Valerian sipped his punch. “A voice would carry farther, that sang to Sweetness’ song. And his Majesty knew something must be salvaged for his vassal, Richard.”
“Who is this Duke Richard? Everyone seems to be watching ower shoulders for him.”
Valerian nibbled a piece of crumbly Rhenant cheese. “Duke of High Holt, Richard is, and greatest noble in the land. He has many friends at Court. His strings are fine as cobweb: hard to see, but sticky, running everywhere. He’s like to be your closest, kindest, deadliest enemy.” Mark blanched. “No great act is without its consequences, good and evil,” Valerian said quietly. “If you will set free a shadow chained a thousand years, there will be changes in the land, and in your life, and nothing says those changes will be good. Or had you never thought of that?”
“You…you make it sound very complicated,” Mark said.
“Power is rarely simple,” Valerian replied. “At least, not here.”
As Mark digested this unpleasant thought a bell rang to announce dinner, and they were seated.
How do the lasses sit while wearing those hoop-skirts? Mark wondered, mystified. But manage it they did, and flawlessly.
The King and Queen sat at the head table, along with their daughters, Duke Gerald, Count Laszlo, and the horse-fac
ed woman Mark had seen earlier, whom Val identified as the Duchess of Fenwold. “Heavier than lead and tougher than mutton,” he whispered.

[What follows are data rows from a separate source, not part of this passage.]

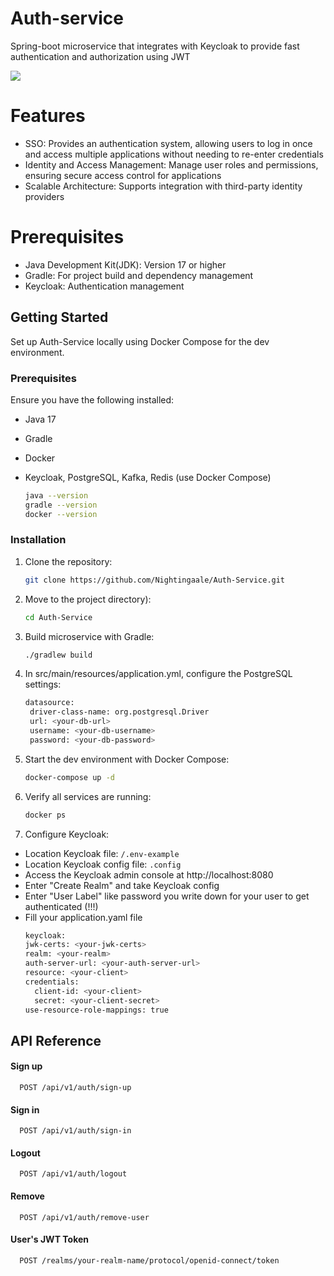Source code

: # Auth-service
Spring-boot microservice that integrates with Keycloak to provide fast authentication and authorization using JWT
<p align="left">
  <img src="https://skillicons.dev/icons?i=java,spring,postgres,kafka,redis,docker,gradle,postman,git"/>
</p>

# Features

- SSO: Provides an authentication system, allowing users to log in once and access multiple applications without needing to re-enter credentials
- Identity and Access Management: Manage user roles and permissions, ensuring secure access control for applications
- Scalable Architecture: Supports integration with third-party identity providers

# Prerequisites
- Java Development Kit(JDK): Version 17 or higher
- Gradle: For project build and dependency management
- Keycloak: Authentication management

## Getting Started

Set up Auth-Service locally using Docker Compose for the dev environment.

### Prerequisites

Ensure you have the following installed:
- Java 17
- Gradle
- Docker
- Keycloak, PostgreSQL, Kafka, Redis (use Docker Compose)
  
  ```sh
  java --version
  gradle --version
  docker --version
  ```

### Installation

1. Clone the repository:
   ```sh
   git clone https://github.com/Nightingaale/Auth-Service.git
   ```
2. Move to the project directory):
   ```sh
   cd Auth-Service
   ```
3. Build microservice with Gradle:
    ```sh
   ./gradlew build
   ```
5. In src/main/resources/application.yml, configure the PostgreSQL settings:
   ```sh
   datasource:
    driver-class-name: org.postgresql.Driver
    url: <your-db-url>
    username: <your-db-username>
    password: <your-db-password>
    ```
7. Start the dev environment with Docker Compose:
   ```sh
   docker-compose up -d
   ```
8. Verify all services are running:
   ```sh
   docker ps
   ```
9. Configure Keycloak:
- Location Keycloak file: `/.env-example`
- Location Keycloak config file: `.config`
- Access the Keycloak admin console at http://localhost:8080
- Enter "Create Realm" and take Keycloak config
- Enter "User Label" like password you write down for your user to get authenticated (!!!)
- Fill your application.yaml file
   ```sh
  keycloak:
   jwk-certs: <your-jwk-certs>
   realm: <your-realm>
   auth-server-url: <your-auth-server-url>
   resource: <your-client>
   credentials:
     client-id: <your-client>
     secret: <your-client-secret>
  use-resource-role-mappings: true
   ```
## API Reference

#### Sign up

```http
  POST /api/v1/auth/sign-up
```

#### Sign in

```http
  POST /api/v1/auth/sign-in
```

#### Logout

```http
  POST /api/v1/auth/logout
```

#### Remove

```http
  POST /api/v1/auth/remove-user
```

#### User's JWT Token

```http
  POST /realms/your-realm-name/protocol/openid-connect/token
```

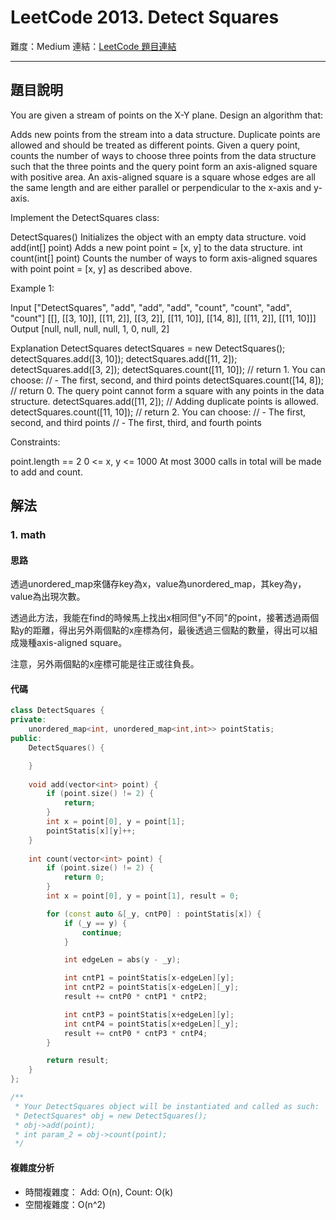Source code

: # LeetCode 2013. Detect Squares

難度：Medium
連結：[LeetCode 題目連結](https://leetcode.com/problems/detect-squares/description/)

---

## 題目說明

You are given a stream of points on the X-Y plane. Design an algorithm that:

Adds new points from the stream into a data structure. Duplicate points are allowed and should be treated as different points.
Given a query point, counts the number of ways to choose three points from the data structure such that the three points and the query point form an axis-aligned square with positive area.
An axis-aligned square is a square whose edges are all the same length and are either parallel or perpendicular to the x-axis and y-axis.

Implement the DetectSquares class:

DetectSquares() Initializes the object with an empty data structure.
void add(int[] point) Adds a new point point = [x, y] to the data structure.
int count(int[] point) Counts the number of ways to form axis-aligned squares with point point = [x, y] as described above.
 

Example 1:


Input
["DetectSquares", "add", "add", "add", "count", "count", "add", "count"]
[[], [[3, 10]], [[11, 2]], [[3, 2]], [[11, 10]], [[14, 8]], [[11, 2]], [[11, 10]]]
Output
[null, null, null, null, 1, 0, null, 2]

Explanation
DetectSquares detectSquares = new DetectSquares();
detectSquares.add([3, 10]);
detectSquares.add([11, 2]);
detectSquares.add([3, 2]);
detectSquares.count([11, 10]); // return 1. You can choose:
                               //   - The first, second, and third points
detectSquares.count([14, 8]);  // return 0. The query point cannot form a square with any points in the data structure.
detectSquares.add([11, 2]);    // Adding duplicate points is allowed.
detectSquares.count([11, 10]); // return 2. You can choose:
                               //   - The first, second, and third points
                               //   - The first, third, and fourth points
 

Constraints:

point.length == 2
0 <= x, y <= 1000
At most 3000 calls in total will be made to add and count.

## 解法
### 1. math
#### 思路

透過unordered_map來儲存key為x，value為unordered_map，其key為y，value為出現次數。

透過此方法，我能在find的時候馬上找出x相同但"y不同"的point，接著透過兩個點y的距離，得出另外兩個點的x座標為何，最後透過三個點的數量，得出可以組成幾種axis-aligned square。

注意，另外兩個點的x座標可能是往正或往負長。

#### 代碼
```c++
class DetectSquares {
private:
    unordered_map<int, unordered_map<int,int>> pointStatis;
public:
    DetectSquares() {

    }
    
    void add(vector<int> point) {
        if (point.size() != 2) {
            return;
        }
        int x = point[0], y = point[1];
        pointStatis[x][y]++;
    }
    
    int count(vector<int> point) {
        if (point.size() != 2) {
            return 0;
        }
        int x = point[0], y = point[1], result = 0;

        for (const auto &[_y, cntP0] : pointStatis[x]) {
            if (_y == y) {
                continue;
            }

            int edgeLen = abs(y - _y);

            int cntP1 = pointStatis[x-edgeLen][y];
            int cntP2 = pointStatis[x-edgeLen][_y];
            result += cntP0 * cntP1 * cntP2;

            int cntP3 = pointStatis[x+edgeLen][y];
            int cntP4 = pointStatis[x+edgeLen][_y];
            result += cntP0 * cntP3 * cntP4;
        }

        return result;
    }
};

/**
 * Your DetectSquares object will be instantiated and called as such:
 * DetectSquares* obj = new DetectSquares();
 * obj->add(point);
 * int param_2 = obj->count(point);
 */
```

#### 複雜度分析

- 時間複雜度： Add: O(n), Count: O(k)
- 空間複雜度：O(n^2)
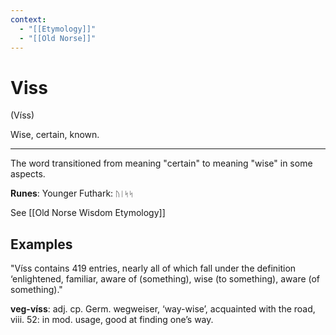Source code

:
 ```yaml
---
context:
  - "[[Etymology]]"
  - "[[Old Norse]]"
---
```


# Viss

(Víss)

Wise, certain, known.

---

The word transitioned from meaning "certain" to meaning "wise" in some aspects.

**Runes**: Younger Futhark: `ᚢᛁᛋᛋ`

See [[Old Norse Wisdom Etymology]]

## Examples

"Víss contains 419 entries, nearly all of which fall under the definition ‘enlightened,
familiar, aware of (something), wise (to something), aware (of something)."

**veg-víss**: adj. cp. Germ. wegweiser, ‘way-wise’, acquainted with the road, viii. 52: in mod. usage, good at finding one’s way.
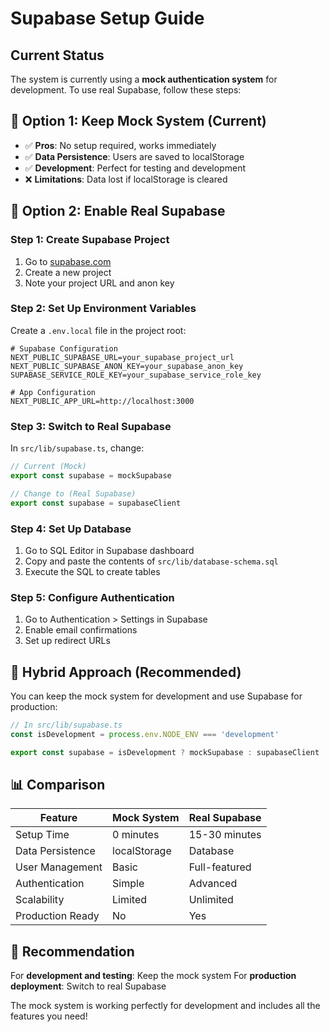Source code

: # Supabase Setup Guide

## Current Status
The system is currently using a **mock authentication system** for development. To use real Supabase, follow these steps:

## 🔧 **Option 1: Keep Mock System (Current)**
- ✅ **Pros**: No setup required, works immediately
- ✅ **Data Persistence**: Users are saved to localStorage
- ✅ **Development**: Perfect for testing and development
- ❌ **Limitations**: Data lost if localStorage is cleared

## 🚀 **Option 2: Enable Real Supabase**

### Step 1: Create Supabase Project
1. Go to [supabase.com](https://supabase.com)
2. Create a new project
3. Note your project URL and anon key

### Step 2: Set Up Environment Variables
Create a `.env.local` file in the project root:

```env
# Supabase Configuration
NEXT_PUBLIC_SUPABASE_URL=your_supabase_project_url
NEXT_PUBLIC_SUPABASE_ANON_KEY=your_supabase_anon_key
SUPABASE_SERVICE_ROLE_KEY=your_supabase_service_role_key

# App Configuration
NEXT_PUBLIC_APP_URL=http://localhost:3000
```

### Step 3: Switch to Real Supabase
In `src/lib/supabase.ts`, change:

```typescript
// Current (Mock)
export const supabase = mockSupabase

// Change to (Real Supabase)
export const supabase = supabaseClient
```

### Step 4: Set Up Database
1. Go to SQL Editor in Supabase dashboard
2. Copy and paste the contents of `src/lib/database-schema.sql`
3. Execute the SQL to create tables

### Step 5: Configure Authentication
1. Go to Authentication > Settings in Supabase
2. Enable email confirmations
3. Set up redirect URLs

## 🔄 **Hybrid Approach (Recommended)**

You can keep the mock system for development and use Supabase for production:

```typescript
// In src/lib/supabase.ts
const isDevelopment = process.env.NODE_ENV === 'development'

export const supabase = isDevelopment ? mockSupabase : supabaseClient
```

## 📊 **Comparison**

| Feature | Mock System | Real Supabase |
|---------|-------------|---------------|
| Setup Time | 0 minutes | 15-30 minutes |
| Data Persistence | localStorage | Database |
| User Management | Basic | Full-featured |
| Authentication | Simple | Advanced |
| Scalability | Limited | Unlimited |
| Production Ready | No | Yes |

## 🎯 **Recommendation**

For **development and testing**: Keep the mock system
For **production deployment**: Switch to real Supabase

The mock system is working perfectly for development and includes all the features you need!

The rest of the company was arranged six to a table. Mark and Valerian were to dine with the Countess Malahat; Talyard Cirdon, the Bishop; a sharp-featured young woman named Janseni (“Brilliant musician!”); and Lord Peridot, dressed in a peach doublet with blueberry lace and hose. “He looks like dessert,” Mark muttered as they sat down.
Val stifled a smirk.
If nothing else about Mark’s reception had been what he had hoped, the dinner at least lived up to expectation. Seven magnificent courses, punctuated with excellent wines and ices; truly a feast worthy of a hero.
And the hero needed it. Still, after the turtle soup and the wildflower salad, the stuffed quail and the braised peacock in mustard sauce, Mark began to slow down, trying to savour the glorious food.
You might eat like this the rest of your life, you lucky bastard!
Never go hungry again. Never wake up wi’ belly snarling at darkness, knowing there isn’t a mite for breakfast. Never hammer your face into a smile and shake your head at someone’s charity while your legs feel like willow-wands from hunger. Never forage for sloes and fiddleheads to throw in the pot because you have neither bread nor grain. At the thought, a looseness spread from his belly to his back, as if his stomach had been clenched around hunger all his life and only now relaxed its grip.
He spied on his tablemates. They had smooth skin and soft hands that had never known a plow or scythe or hammer. They did not know how special, how holy a wonder this dinner was that their servants set before them, platter after plate.
Lord Peridot controlled the conversation at their table, Mark soon saw, always ready with a well-placed question to start someone talking, or a well-placed thrust to finish them off. As the butlers served the fifth course, pheasant braised in garlic butter on a bed of watercress, Peridot was asking Janseni her opinion of Sir Avedut, composer to the Court and songmaster in the employ of Councillor Anujel.